TASK PROMPT | Out of the records below, copy all lines in which the word "Nahuel" occurs.

(GIVEN RECORDS begins)

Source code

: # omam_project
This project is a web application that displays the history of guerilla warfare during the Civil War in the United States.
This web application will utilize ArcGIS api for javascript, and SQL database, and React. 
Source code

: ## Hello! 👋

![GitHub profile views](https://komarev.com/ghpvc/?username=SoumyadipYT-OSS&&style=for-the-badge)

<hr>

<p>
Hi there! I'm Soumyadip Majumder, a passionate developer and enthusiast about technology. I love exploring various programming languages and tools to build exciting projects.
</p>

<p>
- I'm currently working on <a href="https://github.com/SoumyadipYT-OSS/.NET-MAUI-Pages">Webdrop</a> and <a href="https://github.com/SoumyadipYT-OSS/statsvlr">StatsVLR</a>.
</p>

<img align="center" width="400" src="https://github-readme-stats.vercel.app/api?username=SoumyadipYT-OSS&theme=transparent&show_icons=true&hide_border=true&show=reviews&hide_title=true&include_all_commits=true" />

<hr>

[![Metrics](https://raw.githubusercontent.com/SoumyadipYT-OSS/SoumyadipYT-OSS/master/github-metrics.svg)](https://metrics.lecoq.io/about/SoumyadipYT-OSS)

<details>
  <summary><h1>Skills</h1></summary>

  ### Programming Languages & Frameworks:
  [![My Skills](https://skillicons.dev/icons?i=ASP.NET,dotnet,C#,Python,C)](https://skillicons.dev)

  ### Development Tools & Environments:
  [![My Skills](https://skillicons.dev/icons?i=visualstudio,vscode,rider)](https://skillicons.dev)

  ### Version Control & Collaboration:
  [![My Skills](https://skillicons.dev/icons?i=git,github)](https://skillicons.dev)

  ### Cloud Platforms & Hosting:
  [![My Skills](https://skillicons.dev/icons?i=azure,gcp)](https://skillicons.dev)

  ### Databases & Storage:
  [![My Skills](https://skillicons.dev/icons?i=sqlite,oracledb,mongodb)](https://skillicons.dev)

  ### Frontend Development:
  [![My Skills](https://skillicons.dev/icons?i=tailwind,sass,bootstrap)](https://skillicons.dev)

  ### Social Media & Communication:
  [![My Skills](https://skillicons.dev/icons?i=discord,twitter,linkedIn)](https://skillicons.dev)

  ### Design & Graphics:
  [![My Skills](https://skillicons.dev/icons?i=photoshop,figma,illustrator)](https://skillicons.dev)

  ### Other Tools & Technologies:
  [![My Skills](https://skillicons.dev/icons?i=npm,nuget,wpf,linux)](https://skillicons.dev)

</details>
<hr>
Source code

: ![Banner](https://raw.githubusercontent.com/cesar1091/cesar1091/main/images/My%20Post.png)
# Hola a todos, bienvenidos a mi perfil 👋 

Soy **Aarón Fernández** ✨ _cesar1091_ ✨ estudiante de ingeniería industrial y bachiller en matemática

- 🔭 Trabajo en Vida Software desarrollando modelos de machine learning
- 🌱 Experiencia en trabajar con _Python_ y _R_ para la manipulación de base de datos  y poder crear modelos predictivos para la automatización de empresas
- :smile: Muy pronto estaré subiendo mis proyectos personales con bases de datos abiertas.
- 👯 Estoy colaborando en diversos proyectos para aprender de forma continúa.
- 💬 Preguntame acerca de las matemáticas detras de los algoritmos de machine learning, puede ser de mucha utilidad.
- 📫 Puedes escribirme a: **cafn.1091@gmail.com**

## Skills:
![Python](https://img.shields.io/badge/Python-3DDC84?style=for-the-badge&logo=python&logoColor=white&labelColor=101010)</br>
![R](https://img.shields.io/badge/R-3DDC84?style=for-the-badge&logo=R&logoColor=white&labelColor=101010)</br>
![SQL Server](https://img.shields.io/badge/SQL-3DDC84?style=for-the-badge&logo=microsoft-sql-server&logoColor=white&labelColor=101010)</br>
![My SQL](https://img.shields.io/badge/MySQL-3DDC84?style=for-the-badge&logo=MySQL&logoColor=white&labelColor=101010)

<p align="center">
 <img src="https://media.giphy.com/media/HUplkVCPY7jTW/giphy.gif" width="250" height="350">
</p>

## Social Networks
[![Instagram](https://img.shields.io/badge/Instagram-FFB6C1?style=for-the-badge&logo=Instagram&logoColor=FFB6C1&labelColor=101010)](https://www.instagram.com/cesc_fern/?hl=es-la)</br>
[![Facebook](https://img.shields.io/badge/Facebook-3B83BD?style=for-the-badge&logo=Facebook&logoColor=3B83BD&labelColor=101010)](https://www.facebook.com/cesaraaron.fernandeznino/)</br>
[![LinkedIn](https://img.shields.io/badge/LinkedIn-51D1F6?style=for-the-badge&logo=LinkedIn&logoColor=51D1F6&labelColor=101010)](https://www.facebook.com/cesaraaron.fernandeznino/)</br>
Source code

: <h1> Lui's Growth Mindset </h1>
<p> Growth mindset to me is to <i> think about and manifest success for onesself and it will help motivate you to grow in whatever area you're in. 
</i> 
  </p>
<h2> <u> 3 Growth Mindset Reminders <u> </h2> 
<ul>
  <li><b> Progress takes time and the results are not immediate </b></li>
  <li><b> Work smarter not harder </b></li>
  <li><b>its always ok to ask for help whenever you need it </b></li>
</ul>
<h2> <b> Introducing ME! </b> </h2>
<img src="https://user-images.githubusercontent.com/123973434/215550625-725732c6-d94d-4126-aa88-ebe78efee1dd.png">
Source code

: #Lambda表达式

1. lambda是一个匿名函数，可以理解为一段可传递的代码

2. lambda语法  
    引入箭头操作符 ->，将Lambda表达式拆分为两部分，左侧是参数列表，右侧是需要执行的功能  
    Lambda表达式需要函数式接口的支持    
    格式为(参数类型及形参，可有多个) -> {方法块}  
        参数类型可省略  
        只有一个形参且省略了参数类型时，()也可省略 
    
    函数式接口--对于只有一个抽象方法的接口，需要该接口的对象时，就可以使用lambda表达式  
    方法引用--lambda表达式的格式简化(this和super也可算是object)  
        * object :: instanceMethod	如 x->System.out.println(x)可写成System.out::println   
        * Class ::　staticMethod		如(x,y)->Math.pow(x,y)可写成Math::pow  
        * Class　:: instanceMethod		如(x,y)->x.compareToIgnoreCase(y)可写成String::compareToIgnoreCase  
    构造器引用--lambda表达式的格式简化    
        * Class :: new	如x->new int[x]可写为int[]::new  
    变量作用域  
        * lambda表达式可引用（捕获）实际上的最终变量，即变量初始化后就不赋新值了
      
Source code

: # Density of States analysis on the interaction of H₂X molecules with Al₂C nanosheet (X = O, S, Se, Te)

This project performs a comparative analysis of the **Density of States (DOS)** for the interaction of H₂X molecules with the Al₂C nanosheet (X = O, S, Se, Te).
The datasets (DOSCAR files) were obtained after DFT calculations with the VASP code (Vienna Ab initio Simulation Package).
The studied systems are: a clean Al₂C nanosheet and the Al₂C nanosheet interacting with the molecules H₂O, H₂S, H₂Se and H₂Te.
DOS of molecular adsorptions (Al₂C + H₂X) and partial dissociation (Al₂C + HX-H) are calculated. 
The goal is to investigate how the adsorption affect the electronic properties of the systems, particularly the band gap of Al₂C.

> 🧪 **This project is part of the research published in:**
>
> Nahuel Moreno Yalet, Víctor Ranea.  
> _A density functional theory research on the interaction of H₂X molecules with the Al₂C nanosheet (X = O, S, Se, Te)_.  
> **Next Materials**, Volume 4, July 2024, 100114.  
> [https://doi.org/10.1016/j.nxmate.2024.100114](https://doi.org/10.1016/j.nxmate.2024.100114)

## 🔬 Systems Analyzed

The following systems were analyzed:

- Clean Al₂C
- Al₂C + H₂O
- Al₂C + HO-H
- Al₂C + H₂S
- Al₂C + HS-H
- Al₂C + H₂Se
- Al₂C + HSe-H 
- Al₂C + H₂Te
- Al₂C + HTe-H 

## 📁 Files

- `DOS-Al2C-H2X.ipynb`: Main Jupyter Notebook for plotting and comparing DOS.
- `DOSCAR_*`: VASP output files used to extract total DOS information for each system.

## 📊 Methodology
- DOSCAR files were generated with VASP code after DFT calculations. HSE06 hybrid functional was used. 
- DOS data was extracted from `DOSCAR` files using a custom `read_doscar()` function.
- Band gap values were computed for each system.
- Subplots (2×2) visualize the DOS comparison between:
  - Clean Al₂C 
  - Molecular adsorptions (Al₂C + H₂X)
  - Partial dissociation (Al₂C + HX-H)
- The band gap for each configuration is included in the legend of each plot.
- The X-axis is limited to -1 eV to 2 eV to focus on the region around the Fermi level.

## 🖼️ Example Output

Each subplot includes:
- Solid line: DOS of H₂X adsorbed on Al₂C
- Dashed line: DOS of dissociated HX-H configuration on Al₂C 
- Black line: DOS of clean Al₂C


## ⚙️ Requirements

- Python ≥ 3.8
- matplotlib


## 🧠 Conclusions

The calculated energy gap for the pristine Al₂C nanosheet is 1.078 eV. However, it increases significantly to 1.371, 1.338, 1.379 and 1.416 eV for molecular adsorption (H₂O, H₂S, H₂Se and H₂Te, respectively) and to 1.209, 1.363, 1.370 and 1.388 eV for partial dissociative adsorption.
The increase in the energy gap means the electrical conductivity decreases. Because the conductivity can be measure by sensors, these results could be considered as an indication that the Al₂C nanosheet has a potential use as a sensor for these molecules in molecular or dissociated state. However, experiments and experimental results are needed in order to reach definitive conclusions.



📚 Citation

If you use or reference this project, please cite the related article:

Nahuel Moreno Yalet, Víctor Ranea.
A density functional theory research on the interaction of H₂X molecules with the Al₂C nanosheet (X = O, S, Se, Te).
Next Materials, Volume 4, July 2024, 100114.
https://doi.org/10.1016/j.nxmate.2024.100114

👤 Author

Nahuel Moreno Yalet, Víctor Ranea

(GIVEN RECORDS ends)

RESULT OF THIS EXERCISE |
> Nahuel Moreno Yalet, Víctor Ranea.  
Nahuel Moreno Yalet, Víctor Ranea.
Nahuel Moreno Yalet, Víctor Ranea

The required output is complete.